> **EXERCISE DESCRIPTION**
Please copy out each line of the entries in which "DoxyCompactItemize" appears.

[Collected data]
┌──

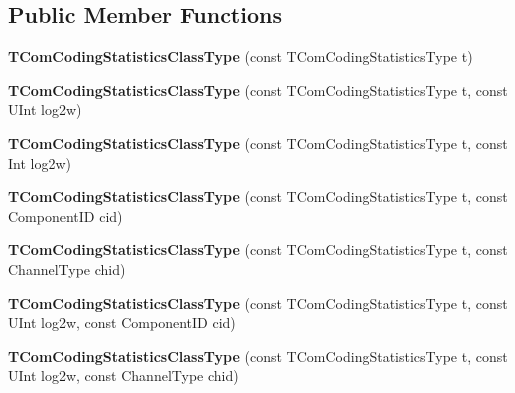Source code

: \subsection*{Public Member Functions}
\begin{DoxyCompactItemize}
\item 
\mbox{\label{class_t_com_coding_statistics_class_type_a88751b1f1a6fe41e75ece1c8d9766402}} 
{\bfseries T\+Com\+Coding\+Statistics\+Class\+Type} (const T\+Com\+Coding\+Statistics\+Type t)
\item 
\mbox{\label{class_t_com_coding_statistics_class_type_a13d88a4f22981629ec3a1a8012e830b1}} 
{\bfseries T\+Com\+Coding\+Statistics\+Class\+Type} (const T\+Com\+Coding\+Statistics\+Type t, const U\+Int log2w)
\item 
\mbox{\label{class_t_com_coding_statistics_class_type_a198b7cf95ded93942108277a1336f920}} 
{\bfseries T\+Com\+Coding\+Statistics\+Class\+Type} (const T\+Com\+Coding\+Statistics\+Type t, const Int log2w)
\item 
\mbox{\label{class_t_com_coding_statistics_class_type_a9b1644b33eff02fe4d877827315f050f}} 
{\bfseries T\+Com\+Coding\+Statistics\+Class\+Type} (const T\+Com\+Coding\+Statistics\+Type t, const Component\+ID cid)
\item 
\mbox{\label{class_t_com_coding_statistics_class_type_a5db55ca6413e10aa551a4657bf89474c}} 
{\bfseries T\+Com\+Coding\+Statistics\+Class\+Type} (const T\+Com\+Coding\+Statistics\+Type t, const Channel\+Type chid)
\item 
\mbox{\label{class_t_com_coding_statistics_class_type_aaa0234c158956182677d3ce63288c4b1}} 
{\bfseries T\+Com\+Coding\+Statistics\+Class\+Type} (const T\+Com\+Coding\+Statistics\+Type t, const U\+Int log2w, const Component\+ID cid)
\item 
\mbox{\label{class_t_com_coding_statistics_class_type_ad0ca4c3a189d46ffbd9528edba0c982d}} 
{\bfseries T\+Com\+Coding\+Statistics\+Class\+Type} (const T\+Com\+Coding\+Statistics\+Type t, const U\+Int log2w, const Channel\+Type chid)
\end{DoxyCompactItemize}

└──

> **EXERCISE RESULT**
\begin{DoxyCompactItemize}
\end{DoxyCompactItemize}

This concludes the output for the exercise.